Over the past ten years of my life, I’ve been through the fire. But I’ve also become the fire, in a way. The paradoxical perspective that this journey has left me with has been something I draw on almost every day.
After my last surgery in 2014, I was proud to turn my negative health experience into a successful bike racing career, securing my first professional contract and being selected to race on the US National team for a UCI 2.2 stage race just four years after my last brain surgery. For a while, I got so carried away in the trajectory of it all that I almost lost track of where I had come from.
So committed to a result, I had mostly forgotten about the surprising truth that I was also here, first and foremost. And “here” doesn’t last forever. I had already learned this lesson, but I was still struggling to live that truth.

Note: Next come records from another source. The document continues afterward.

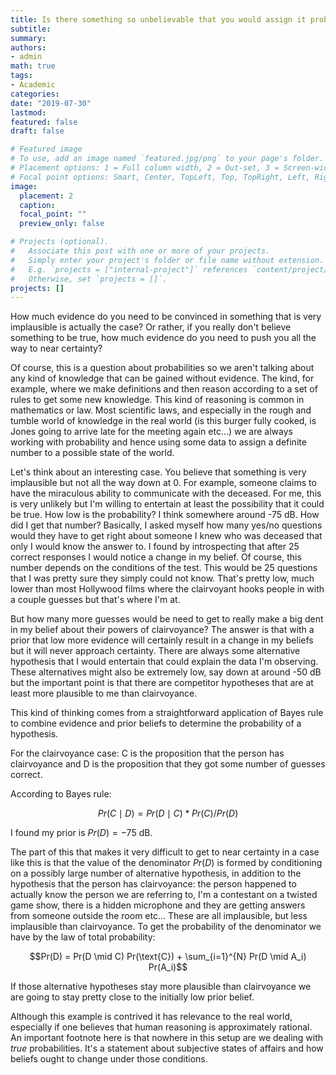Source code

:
 ```yaml
---
title: Is there something so unbelievable that you would assign it probability 0?
subtitle: 
summary: 
authors:
- admin
math: true
tags:
- Academic
categories:
date: "2019-07-30"
lastmod:
featured: false
draft: false

# Featured image
# To use, add an image named `featured.jpg/png` to your page's folder.
# Placement options: 1 = Full column width, 2 = Out-set, 3 = Screen-width
# Focal point options: Smart, Center, TopLeft, Top, TopRight, Left, Right, BottomLeft, Bottom, BottomRight
image:
  placement: 2
  caption:
  focal_point: ""
  preview_only: false

# Projects (optional).
#   Associate this post with one or more of your projects.
#   Simply enter your project's folder or file name without extension.
#   E.g. `projects = ["internal-project"]` references `content/project/deep-learning/index.md`.
#   Otherwise, set `projects = []`.
projects: []
---
```


How much evidence do you need to be convinced in something that is very implausible is actually the case? Or rather, if you really don't believe something to be true, how much evidence do you need to push you all the way to near certainty?

Of course, this is a question about probabilities so we aren't talking about any kind of knowledge that can be gained without evidence. The kind, for example, where we make definitions and then reason according to a set of rules to get some new knowledge. This kind of reasoning is common in mathematics or law. Most scientific laws, and especially in the rough and tumble world of knowledge in the real world (is this burger fully cooked, is Jones going to arrive late for the meeting again etc...) we are always working with probability and hence using some data to assign a definite number to a possible state of the world.

Let's think about an interesting case. You believe that something is very implausible but not all the way down at 0. For example, someone claims to have the miraculous ability to communicate with the deceased. For me, this is very unlikely but I'm willing to entertain at least the possibility that it could be true. How low is the probability? I think somewhere around -75 dB. How did I get that number? Basically, I asked myself how many yes/no questions would they have to get right about someone I knew who was deceased that only I would know the answer to. I found by introspecting that after 25 correct responses I would notice a change in my belief. Of course, this number depends on the conditions of the test. This would be 25 questions that I was pretty sure they simply could not know. That's pretty low, much lower than most Hollywood films where the clairvoyant hooks people in with a couple guesses but that's where I'm at.

But how many more guesses would be need to get to really make a big dent in my belief about their powers of clairvoyance? The answer is that with a prior that low more evidence will certainly result in a change in my beliefs but it will never approach certainty. There are always some alternative hypothesis that I would entertain that could explain the data I'm observing. These alternatives might also be extremely low, say down at around -50 dB but the important point is that there are competitor hypotheses that are at least more plausible to me than clairvoyance.

This kind of thinking comes from a straightforward application of Bayes rule to combine evidence and prior beliefs to determine the probability of a hypothesis.

For the clairvoyance case: C is the proposition that the person has clairvoyance and D is the proposition that they got some number of guesses correct.

According to Bayes rule:

$$Pr(C \mid D) = Pr(D \mid C) * Pr(C) / Pr(D)$$

I found my prior is $Pr(D) = -75~\text{dB}$.

The part of this that makes it very difficult to get to near certainty in a case like this is that the value of the denominator $Pr(D)$ is formed by conditioning on a possibly large number of alternative hypothesis, in addition to the hypothesis that the person has clairvoyance: the person happened to actually know the person we are referring to, I'm a contestant on a twisted game show, there is a hidden microphone and they are getting answers from someone outside the room etc... These are all implausible, but less implausible than clairvoyance. To get the probability of the denominator we have by the law of total probability:

$$Pr(D) = Pr(D \mid C)  Pr(\text{C}) + \sum_{i=1}^{N} Pr(D \mid A_i) Pr(A_i)$$

If those alternative hypotheses stay more plausible than clairvoyance we are going to stay pretty close to the initially low prior belief.

Although this example is contrived it has relevance to the real world, especially if one believes that human reasoning is approximately rational. An important footnote here is that nowhere in this setup are we dealing with *true* probabilities. It's a statement about subjective states of affairs and how beliefs ought to change under those conditions.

For example, a triple flat tire on the first day of the stage race that I had looked forward to for the past six months, taking me out of contention in yet another race before it had really even begun. In each instance, it feels definitive and heart-wrenching, thinking about the cumulative total of the damage. I’ve found a mechanical in 95% of the races I’ve lined up for this year (each within the first hour of the race). It’s gotten to the point of expectation. Nonetheless, at the end of the day, I know quite well that things can get a lot worse than mechanical failures that are just an unfortunate byproduct of this beautiful thing we call bike racing.
So my fiancée and I decided to take the initiative on making a more intentional path for ourselves in this world, with our temporality and the infinite ways through this wide world in mind. We launched ourselves into a project to build out our own custom home on wheels — converting a Ram Promaster 3500 cargo van, complete with a solar energy system, a composting toilet, a shower, and a full kitchen. Even with the help of our good friend Dylan, the project still was a bit of a bear to put together. So at first, it turned out to be more of the same: chasing an endless string of problems with a “perfect” vision for our new home in mind.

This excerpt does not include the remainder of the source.